ROUGE Score
ROUGE (Recall-Oriented Understudy for Gisting Evaluation) is a set of metrics used for evaluating automatic summarization and machine translation.
Overview
ROUGE measures the quality of a summary by comparing it to reference summaries created by humans.
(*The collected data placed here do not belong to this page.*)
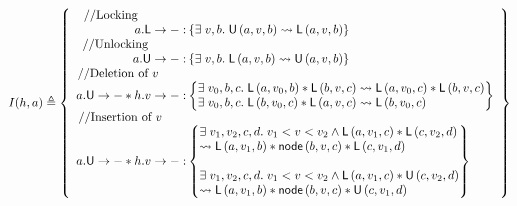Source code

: \[
	I(h, a) \eqdef 
	\left\{
	\begin{array}{r @ {\hspace*{2pt}}l}
		\text{//Locking}\hspace*{1.4cm}&\\
		\lockT{a}: &\left\{ \exsts{v, b} \unlockedNode{a}{v}{b} \swap \lockedNode{a}{v}{b}\right\}\\
		
		\text{//Unlocking}\hspace*{1.1cm}&\\
		\unlockT{a}: & \left\{ \exsts{v, b} \lockedNode{a}{v}{b} \swap \unlockedNode{a}{v}{b}\right\}\\ 
		
		\text{//Deletion of } v \hspace*{0.8cm}&\\
		\unlockT{a} * \valueT{h}{v}: &
		\left\{
		\begin{array}{@{} l @{}}
			\exsts{v_0, b, c} \lockedNode{a}{v_0}{b} * \lockedNode{b}{v}{c} \swap \lockedNode{a}{v_0}{c} * \lockedNode{b}{v}{c}\\
			\exsts{v_0, b, c} \lockedNode{b}{v_0}{c} * \lockedNode{a}{v}{c} \swap \lockedNode{b}{v_0}{c}
			
		\end{array}
		\right\}\\ 

		
		\text{//Insertion of } v \hspace*{0.7cm}&\\
		\unlockT{a} * \valueT{h}{v}: &
		\left\{
		\begin{array}{@{} l @{}}
			\exsts{v_1, v_2, c, d} v_1 < v < v_2 \land \lockedNode{a}{v_1}{c} * \lockedNode{c}{v_2}{d} \\
			 \swap \lockedNode{a}{v_1}{b} * \node{b}{v}{c} *  \lockedNode{c}{v_1}{d}\\\\
			 
			 \exsts{v_1, v_2, c, d} v_1 < v < v_2 \land \lockedNode{a}{v_1}{c} * \unlockedNode{c}{v_2}{d} \\
			\swap \lockedNode{a}{v_1}{b} * \node{b}{v}{c} *  \unlockedNode{c}{v_1}{d}
						
		\end{array}
		\right\}\\ 
		
	\end{array}
	\right\}
\]
%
It counts the number of overlapping units such as n-grams, word sequences, and word pairs between the generated summary and the reference summaries.
Types of ROUGE
We implement three main ROUGE variants:
- ROUGE-1: Measures unigram (single word) overlap
- ROUGE-2: Measures bigram (two consecutive words) overlap
- ROUGE-L: Measures Longest Common Subsequence (LCS) between texts
For each variant, we calculate:
- Precision: Proportion of n-grams in the generated summary that appear in the reference
- Recall: Proportion of n-grams in the reference that appear in the generated summary
- F1-score: Harmonic mean of precision and recall
Usage Example
from assert_llm_tools.core import evaluate_summary
from assert_llm_tools.utils import add_custom_stopwords
metrics = ["rouge"]
full_text = "full text"
summary = "summary text"
metrics = evaluate_summary(
full_text,
summary,
metrics=metrics,
)
print("\nEvaluation Metrics:")
# ROUGE-1 scores
print(f"ROUGE-1 Precision: {metrics['rouge1_precision']:.4f}")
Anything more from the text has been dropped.